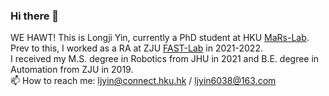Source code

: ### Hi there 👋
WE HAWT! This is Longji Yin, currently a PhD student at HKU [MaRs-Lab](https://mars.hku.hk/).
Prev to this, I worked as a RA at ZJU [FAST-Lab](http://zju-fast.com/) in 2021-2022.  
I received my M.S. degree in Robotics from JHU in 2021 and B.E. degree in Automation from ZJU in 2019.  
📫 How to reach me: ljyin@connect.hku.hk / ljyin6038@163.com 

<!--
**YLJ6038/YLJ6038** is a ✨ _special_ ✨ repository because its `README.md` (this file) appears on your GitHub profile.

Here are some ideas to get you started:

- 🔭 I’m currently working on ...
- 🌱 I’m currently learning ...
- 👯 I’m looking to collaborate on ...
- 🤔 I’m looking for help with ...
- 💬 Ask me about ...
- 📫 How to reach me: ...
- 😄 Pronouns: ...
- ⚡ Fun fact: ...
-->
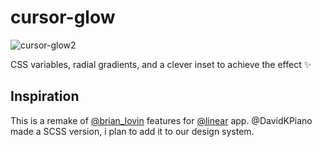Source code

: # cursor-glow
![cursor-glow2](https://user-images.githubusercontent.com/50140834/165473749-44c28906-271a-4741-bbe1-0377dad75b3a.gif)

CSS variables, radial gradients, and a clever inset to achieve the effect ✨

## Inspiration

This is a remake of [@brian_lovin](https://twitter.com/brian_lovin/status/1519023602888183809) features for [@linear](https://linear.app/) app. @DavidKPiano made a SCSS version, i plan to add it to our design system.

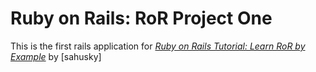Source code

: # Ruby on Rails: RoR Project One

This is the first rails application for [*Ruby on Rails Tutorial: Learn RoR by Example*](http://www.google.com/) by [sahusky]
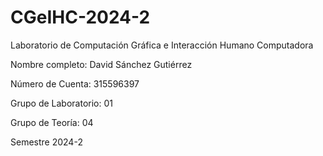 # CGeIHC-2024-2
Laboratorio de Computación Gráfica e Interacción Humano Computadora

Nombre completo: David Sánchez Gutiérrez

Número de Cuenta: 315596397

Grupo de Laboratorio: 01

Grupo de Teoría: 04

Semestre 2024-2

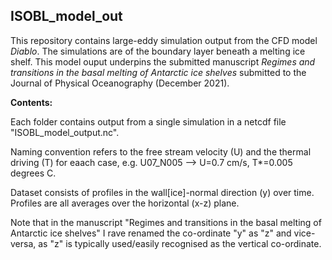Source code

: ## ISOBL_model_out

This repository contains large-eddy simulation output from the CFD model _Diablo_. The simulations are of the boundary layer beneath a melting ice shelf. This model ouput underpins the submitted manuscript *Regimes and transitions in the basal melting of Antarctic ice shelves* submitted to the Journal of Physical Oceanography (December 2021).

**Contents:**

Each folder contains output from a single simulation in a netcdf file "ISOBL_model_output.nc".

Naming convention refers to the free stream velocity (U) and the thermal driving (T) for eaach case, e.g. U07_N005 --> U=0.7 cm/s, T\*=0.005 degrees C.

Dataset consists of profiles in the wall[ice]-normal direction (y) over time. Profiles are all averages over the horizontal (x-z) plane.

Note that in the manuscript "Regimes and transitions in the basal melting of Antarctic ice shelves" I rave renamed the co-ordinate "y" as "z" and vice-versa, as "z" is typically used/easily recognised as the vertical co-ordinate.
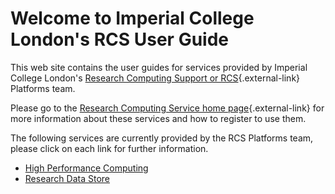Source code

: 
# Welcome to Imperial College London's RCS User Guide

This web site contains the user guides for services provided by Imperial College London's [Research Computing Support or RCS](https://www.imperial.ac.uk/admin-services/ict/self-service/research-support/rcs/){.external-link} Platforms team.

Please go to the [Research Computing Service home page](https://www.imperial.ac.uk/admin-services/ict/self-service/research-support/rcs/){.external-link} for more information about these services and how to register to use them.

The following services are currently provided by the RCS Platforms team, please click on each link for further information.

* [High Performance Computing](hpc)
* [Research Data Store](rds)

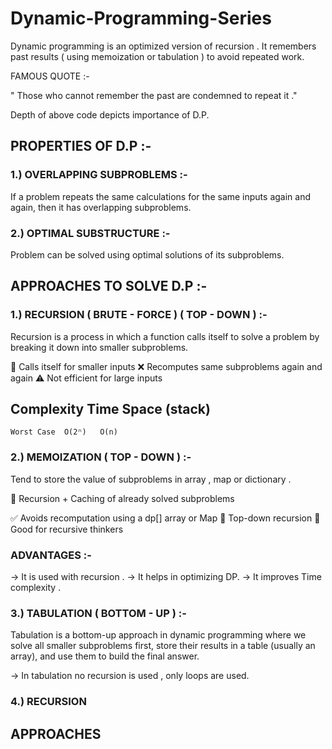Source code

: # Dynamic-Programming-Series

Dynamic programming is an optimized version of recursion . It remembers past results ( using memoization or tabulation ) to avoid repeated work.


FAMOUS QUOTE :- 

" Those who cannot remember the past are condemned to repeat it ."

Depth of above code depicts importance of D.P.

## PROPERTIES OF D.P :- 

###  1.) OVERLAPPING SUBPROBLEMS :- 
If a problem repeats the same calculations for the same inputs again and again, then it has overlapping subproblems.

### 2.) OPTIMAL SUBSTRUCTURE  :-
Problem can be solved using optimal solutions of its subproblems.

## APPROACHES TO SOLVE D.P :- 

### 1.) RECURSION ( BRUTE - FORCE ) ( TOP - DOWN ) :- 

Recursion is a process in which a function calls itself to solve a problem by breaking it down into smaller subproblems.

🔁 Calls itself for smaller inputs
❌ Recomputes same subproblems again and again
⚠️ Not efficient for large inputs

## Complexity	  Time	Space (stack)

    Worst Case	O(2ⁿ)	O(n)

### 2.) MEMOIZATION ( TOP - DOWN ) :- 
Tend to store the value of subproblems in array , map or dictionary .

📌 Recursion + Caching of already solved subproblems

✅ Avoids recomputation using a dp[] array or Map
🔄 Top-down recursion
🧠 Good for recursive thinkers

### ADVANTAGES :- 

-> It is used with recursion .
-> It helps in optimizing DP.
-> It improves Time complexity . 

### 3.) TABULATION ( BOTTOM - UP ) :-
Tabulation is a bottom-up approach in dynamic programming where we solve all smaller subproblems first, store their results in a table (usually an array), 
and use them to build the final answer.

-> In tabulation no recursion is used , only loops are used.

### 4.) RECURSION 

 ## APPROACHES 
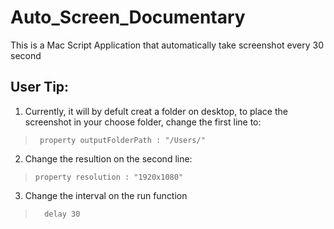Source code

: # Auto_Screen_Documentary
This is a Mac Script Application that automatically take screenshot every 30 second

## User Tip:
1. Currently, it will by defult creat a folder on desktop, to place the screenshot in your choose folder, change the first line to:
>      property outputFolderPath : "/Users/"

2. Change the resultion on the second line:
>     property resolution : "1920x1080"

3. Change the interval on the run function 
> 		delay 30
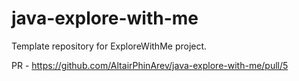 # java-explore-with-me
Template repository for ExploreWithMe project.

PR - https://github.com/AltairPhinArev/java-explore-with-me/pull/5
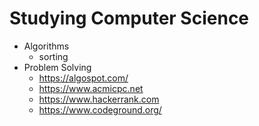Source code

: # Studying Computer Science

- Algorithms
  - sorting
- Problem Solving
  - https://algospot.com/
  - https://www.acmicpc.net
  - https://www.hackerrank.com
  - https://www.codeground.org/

*Instructions for the task*:
Based on the entries above, please state how many lines include "services", leaving out everything else.

*Solution below*:
3